EU Tour Winter 2024
Indie rock concert at KESSELHAUS
Waves develop the most power when they build up for a long time, overlapping until they break effectively in glittering, foaming spray on the steep shore. The songs by Porridge Radio are very similar. The fact that they also come from the coastal town of Brighton perhaps makes the wave metaphor even more plausible. In any case, the band, whose third album, their first for Secretly Canadian, was released right at the start of the pandemic and triggered an astonishing amount of hype, is one of the best indie/post-punk bands of the moment. For reasons we were only able to see them live two years ago at Festsaal Kreuzberg. It's magnificent how the voice and charisma of their front woman Dana Margolin majestically towers over her band's sound, which oscillates between dreampop and postpunk. Sometimes embedded in three-part call-and-response harmonies, sometimes whispering, sometimes howling, she tells of self-flagellating, circling thoughts, the fear of death and broken relationships. It's so devastatingly good and cathartic that it just has a way about it - no wonder, with songs that are meant to sound "like your heart is breaking so much that your whole body hurts", as Margolin once explained in an interview. She has succeeded. Most recently, her album "Waterslide, Diving Board, Ladder To The Sky" was released, transforming the fear of facing a wider public with her vulnerability into a creative maelstrom.
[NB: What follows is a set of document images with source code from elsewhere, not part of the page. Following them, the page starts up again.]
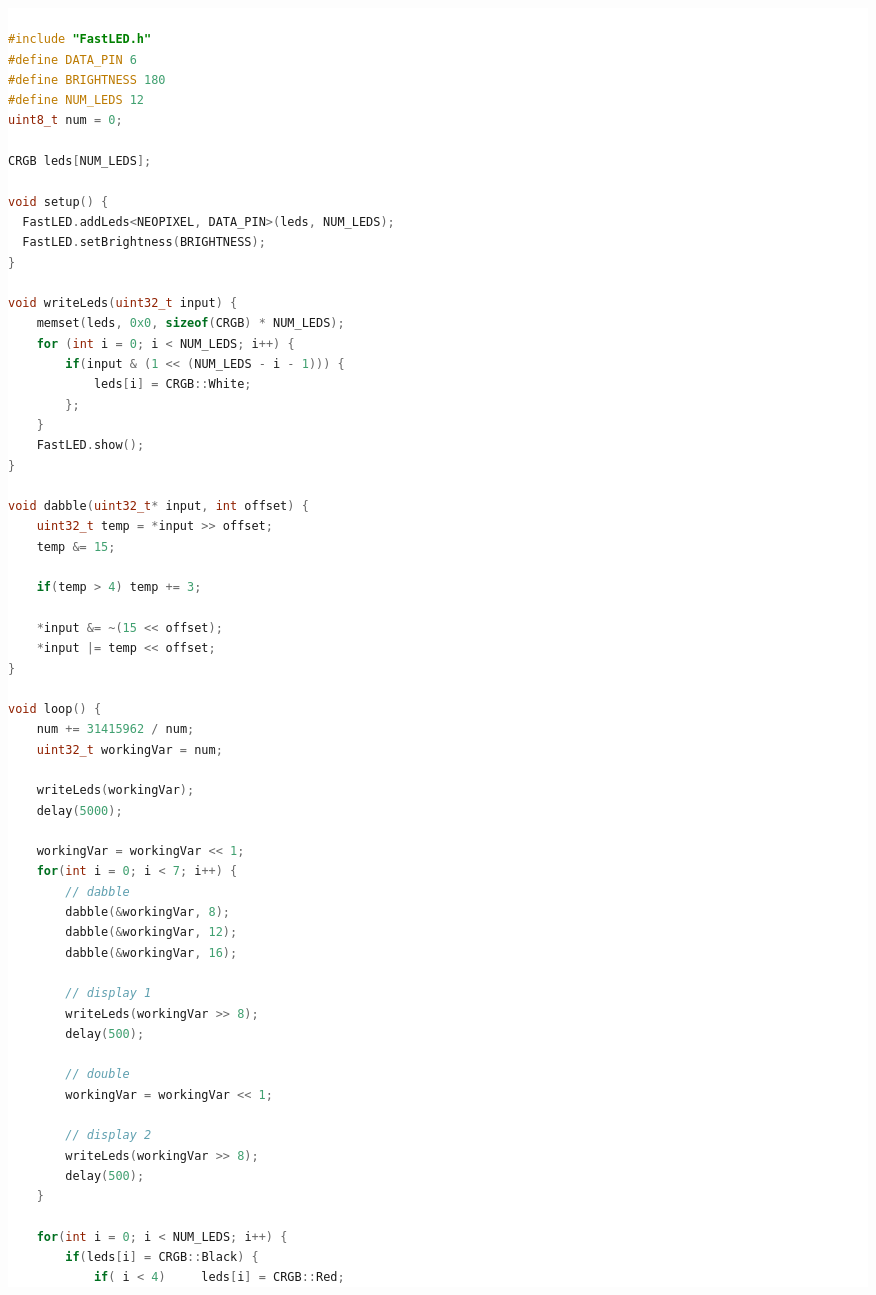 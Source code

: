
 ```cpp             Automata

#include "FastLED.h"
#define DATA_PIN 6
#define BRIGHTNESS 180
#define NUM_LEDS 12
uint8_t num = 0;

CRGB leds[NUM_LEDS];

void setup() {
  FastLED.addLeds<NEOPIXEL, DATA_PIN>(leds, NUM_LEDS);
  FastLED.setBrightness(BRIGHTNESS);
}

void writeLeds(uint32_t input) {
    memset(leds, 0x0, sizeof(CRGB) * NUM_LEDS);
    for (int i = 0; i < NUM_LEDS; i++) {
        if(input & (1 << (NUM_LEDS - i - 1))) {
            leds[i] = CRGB::White;
        };
    }
    FastLED.show();
}

void dabble(uint32_t* input, int offset) {
    uint32_t temp = *input >> offset;
    temp &= 15;

    if(temp > 4) temp += 3;

    *input &= ~(15 << offset);
    *input |= temp << offset;
}

void loop() {
    num += 31415962 / num;
    uint32_t workingVar = num;
    
    writeLeds(workingVar);
    delay(5000);

    workingVar = workingVar << 1;
    for(int i = 0; i < 7; i++) {
        // dabble
        dabble(&workingVar, 8);
        dabble(&workingVar, 12);
        dabble(&workingVar, 16);

        // display 1
        writeLeds(workingVar >> 8);
        delay(500);

        // double
        workingVar = workingVar << 1;

        // display 2
        writeLeds(workingVar >> 8);
        delay(500);
    }

    for(int i = 0; i < NUM_LEDS; i++) {
        if(leds[i] = CRGB::Black) {
            if( i < 4)     leds[i] = CRGB::Red;
``` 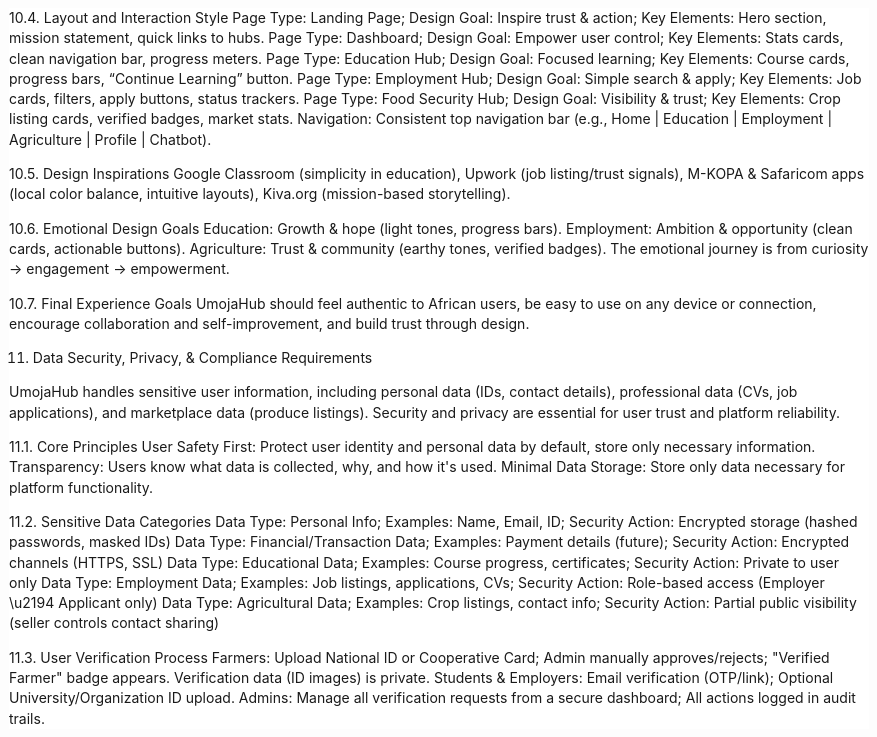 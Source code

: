 10.4. Layout and Interaction Style
Page Type: Landing Page; Design Goal: Inspire trust & action; Key Elements: Hero section, mission statement, quick links to hubs.
Page Type: Dashboard; Design Goal: Empower user control; Key Elements: Stats cards, clean navigation bar, progress meters.
Page Type: Education Hub; Design Goal: Focused learning; Key Elements: Course cards, progress bars, “Continue Learning” button.
Page Type: Employment Hub; Design Goal: Simple search & apply; Key Elements: Job cards, filters, apply buttons, status trackers.
Page Type: Food Security Hub; Design Goal: Visibility & trust; Key Elements: Crop listing cards, verified badges, market stats.
Navigation: Consistent top navigation bar (e.g., Home | Education | Employment | Agriculture | Profile | Chatbot).

10.5. Design Inspirations
Google Classroom (simplicity in education), Upwork (job listing/trust signals), M-KOPA & Safaricom apps (local color balance, intuitive layouts), Kiva.org (mission-based storytelling).

10.6. Emotional Design Goals
Education: Growth & hope (light tones, progress bars).
Employment: Ambition & opportunity (clean cards, actionable buttons).
Agriculture: Trust & community (earthy tones, verified badges).
The emotional journey is from curiosity -> engagement -> empowerment.

10.7. Final Experience Goals
UmojaHub should feel authentic to African users, be easy to use on any device or connection, encourage collaboration and self-improvement, and build trust through design.

11. Data Security, Privacy, & Compliance Requirements

UmojaHub handles sensitive user information, including personal data (IDs, contact details), professional data (CVs, job applications), and marketplace data (produce listings). Security and privacy are essential for user trust and platform reliability.

11.1. Core Principles
User Safety First: Protect user identity and personal data by default, store only necessary information.
Transparency: Users know what data is collected, why, and how it's used.
Minimal Data Storage: Store only data necessary for platform functionality.

11.2. Sensitive Data Categories
Data Type: Personal Info; Examples: Name, Email, ID; Security Action: Encrypted storage (hashed passwords, masked IDs)
Data Type: Financial/Transaction Data; Examples: Payment details (future); Security Action: Encrypted channels (HTTPS, SSL)
Data Type: Educational Data; Examples: Course progress, certificates; Security Action: Private to user only
Data Type: Employment Data; Examples: Job listings, applications, CVs; Security Action: Role-based access (Employer \u2194 Applicant only)
Data Type: Agricultural Data; Examples: Crop listings, contact info; Security Action: Partial public visibility (seller controls contact sharing)

11.3. User Verification Process
Farmers: Upload National ID or Cooperative Card; Admin manually approves/rejects; "Verified Farmer" badge appears. Verification data (ID images) is private.
Students & Employers: Email verification (OTP/link); Optional University/Organization ID upload.
Admins: Manage all verification requests from a secure dashboard; All actions logged in audit trails.
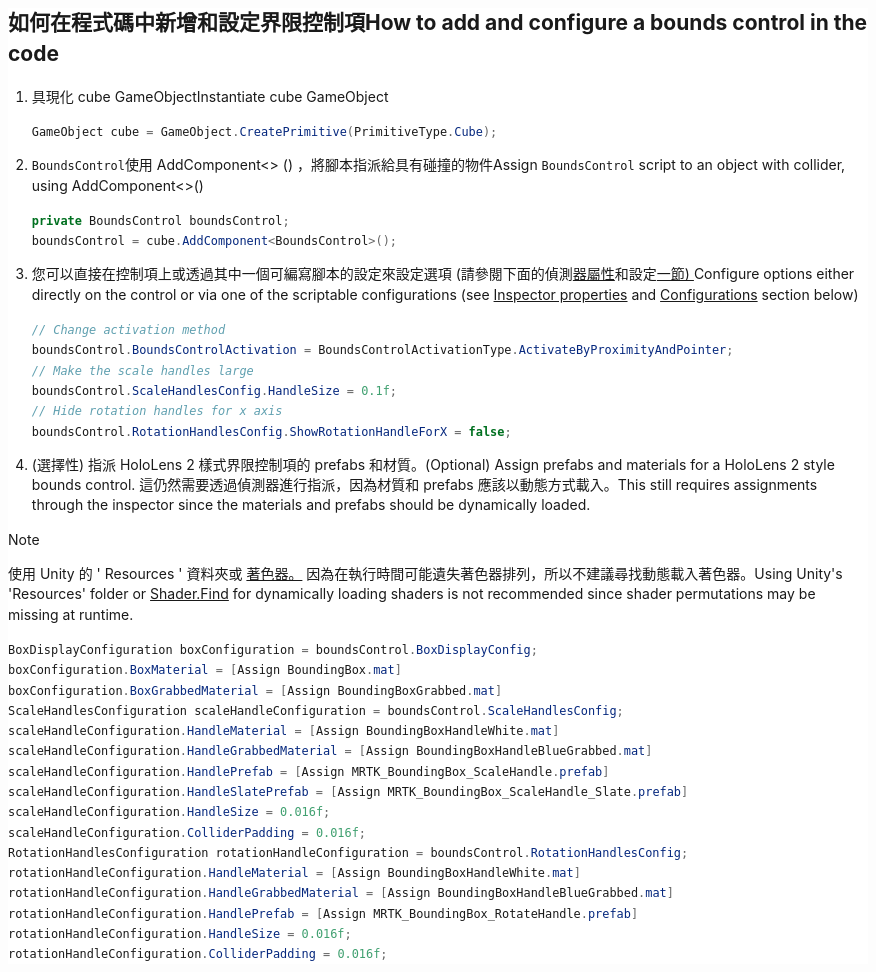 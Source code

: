 ## <a name="how-to-add-and-configure-a-bounds-control-in-the-code"></a><span data-ttu-id="609af-274">如何在程式碼中新增和設定界限控制項</span><span class="sxs-lookup"><span data-stu-id="609af-274">How to add and configure a bounds control in the code</span></span>

1. <span data-ttu-id="609af-275">具現化 cube GameObject</span><span class="sxs-lookup"><span data-stu-id="609af-275">Instantiate cube GameObject</span></span>

    ```c#
    GameObject cube = GameObject.CreatePrimitive(PrimitiveType.Cube);
    ```

1. <span data-ttu-id="609af-276">`BoundsControl`使用 AddComponent<> () ，將腳本指派給具有碰撞的物件</span><span class="sxs-lookup"><span data-stu-id="609af-276">Assign `BoundsControl` script to an object with collider, using AddComponent<>()</span></span>

    ```c#
    private BoundsControl boundsControl;
    boundsControl = cube.AddComponent<BoundsControl>();
    ```

1. <span data-ttu-id="609af-277">您可以直接在控制項上或透過其中一個可編寫腳本的設定來設定選項 (請參閱下面的偵測[器屬性](#inspector-properties)和設定[一節) ](#configuration-objects)</span><span class="sxs-lookup"><span data-stu-id="609af-277">Configure options either directly on the control or via one of the scriptable configurations (see [Inspector properties](#inspector-properties) and [Configurations](#configuration-objects) section below)</span></span>

    ```c#
    // Change activation method
    boundsControl.BoundsControlActivation = BoundsControlActivationType.ActivateByProximityAndPointer;
    // Make the scale handles large
    boundsControl.ScaleHandlesConfig.HandleSize = 0.1f;
    // Hide rotation handles for x axis
    boundsControl.RotationHandlesConfig.ShowRotationHandleForX = false;
    ```

1. <span data-ttu-id="609af-278"> (選擇性) 指派 HoloLens 2 樣式界限控制項的 prefabs 和材質。</span><span class="sxs-lookup"><span data-stu-id="609af-278">(Optional) Assign prefabs and materials for a HoloLens 2 style bounds control.</span></span> <span data-ttu-id="609af-279">這仍然需要透過偵測器進行指派，因為材質和 prefabs 應該以動態方式載入。</span><span class="sxs-lookup"><span data-stu-id="609af-279">This still requires assignments through the inspector since the materials and prefabs should be dynamically loaded.</span></span>

> [!NOTE]
> <span data-ttu-id="609af-280">使用 Unity 的 ' Resources ' 資料夾或 [著色器。]( https://docs.unity3d.com/ScriptReference/Shader.Find.html) 因為在執行時間可能遺失著色器排列，所以不建議尋找動態載入著色器。</span><span class="sxs-lookup"><span data-stu-id="609af-280">Using Unity's 'Resources' folder or [Shader.Find]( https://docs.unity3d.com/ScriptReference/Shader.Find.html) for dynamically loading shaders is not recommended since shader permutations may be missing at runtime.</span></span>

```c#
BoxDisplayConfiguration boxConfiguration = boundsControl.BoxDisplayConfig;
boxConfiguration.BoxMaterial = [Assign BoundingBox.mat]
boxConfiguration.BoxGrabbedMaterial = [Assign BoundingBoxGrabbed.mat]
ScaleHandlesConfiguration scaleHandleConfiguration = boundsControl.ScaleHandlesConfig;
scaleHandleConfiguration.HandleMaterial = [Assign BoundingBoxHandleWhite.mat]
scaleHandleConfiguration.HandleGrabbedMaterial = [Assign BoundingBoxHandleBlueGrabbed.mat]
scaleHandleConfiguration.HandlePrefab = [Assign MRTK_BoundingBox_ScaleHandle.prefab]
scaleHandleConfiguration.HandleSlatePrefab = [Assign MRTK_BoundingBox_ScaleHandle_Slate.prefab]
scaleHandleConfiguration.HandleSize = 0.016f;
scaleHandleConfiguration.ColliderPadding = 0.016f;
RotationHandlesConfiguration rotationHandleConfiguration = boundsControl.RotationHandlesConfig;
rotationHandleConfiguration.HandleMaterial = [Assign BoundingBoxHandleWhite.mat]
rotationHandleConfiguration.HandleGrabbedMaterial = [Assign BoundingBoxHandleBlueGrabbed.mat]
rotationHandleConfiguration.HandlePrefab = [Assign MRTK_BoundingBox_RotateHandle.prefab]
rotationHandleConfiguration.HandleSize = 0.016f;
rotationHandleConfiguration.ColliderPadding = 0.016f;
``` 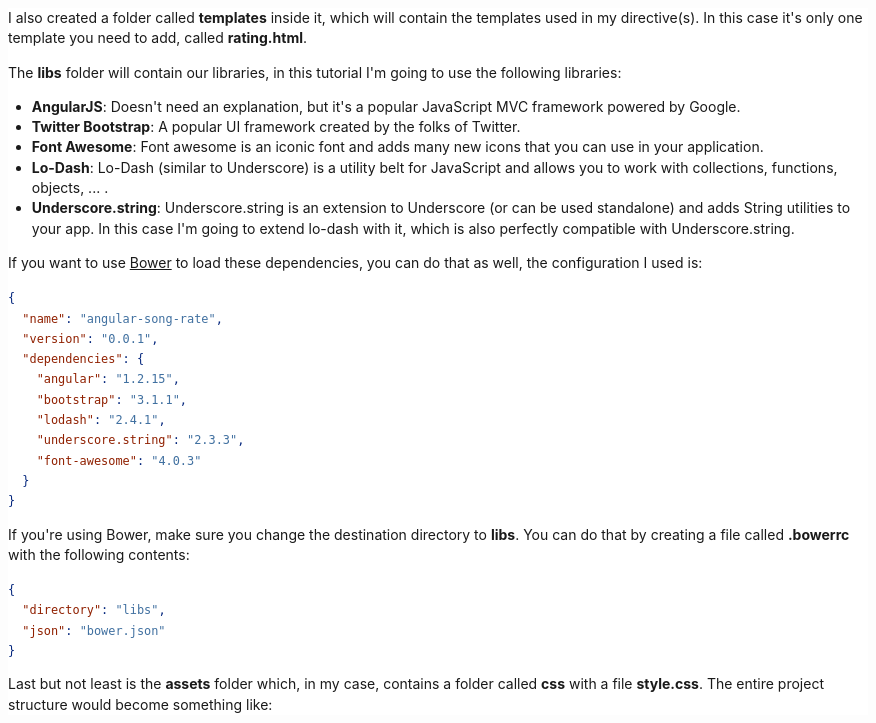 I also created a folder called **templates** inside it, which will contain the templates used in my directive(s). In this case it's only one template you need to add, called **rating.html**.

The **libs** folder will contain our libraries, in this tutorial I'm going to use the following libraries:

- **AngularJS**: Doesn't need an explanation, but it's a popular JavaScript MVC framework powered by Google.
- **Twitter Bootstrap**: A popular UI framework created by the folks of Twitter.
- **Font Awesome**: Font awesome is an iconic font and adds many new icons that you can use in your application.
- **Lo-Dash**: Lo-Dash (similar to Underscore) is a utility belt for JavaScript and allows you to work with collections, functions, objects, ... .
- **Underscore.string**: Underscore.string is an extension to Underscore (or can be used standalone) and adds String utilities to your app. In this case I'm going to extend lo-dash with it, which is also perfectly compatible with Underscore.string.

If you want to use [Bower](http://bower.io) to load these dependencies, you can do that as well, the configuration I used is:

```json
{
  "name": "angular-song-rate",
  "version": "0.0.1",
  "dependencies": {
    "angular": "1.2.15",
    "bootstrap": "3.1.1",
    "lodash": "2.4.1",
    "underscore.string": "2.3.3",
    "font-awesome": "4.0.3"
  }
}
```

If you're using Bower, make sure you change the destination directory to **libs**. You can do that by creating a file called **.bowerrc** with the following contents:

```json
{
  "directory": "libs",
  "json": "bower.json"
}
```

Last but not least is the **assets** folder which, in my case, contains a folder called **css** with a file **style.css**. The entire project structure would become something like:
Margolin's statement this time: the songs should sound "stadium-epic like Coldplay", which is of course coquetry, if only because there is not even a hint of self-pity in them. "The result sounds more stadium-epic like Bright Eyes, if Conor Oberst ever got near a stadium," Rolling Stone rightly wrote. We would add that he would at least have his old buddy Tim Kasher with him - and Marianne Faithfull. Tapir! on the other hand, actually an excellent 6-piece pop/indiefolk/postpunk band from London, who recently caused quite a stir with their album "Their God and the King of My Decrepit Mountain", are supporting Porridge Radio today in a much slimmed-down form - as a solo show by their singer Ike Gray.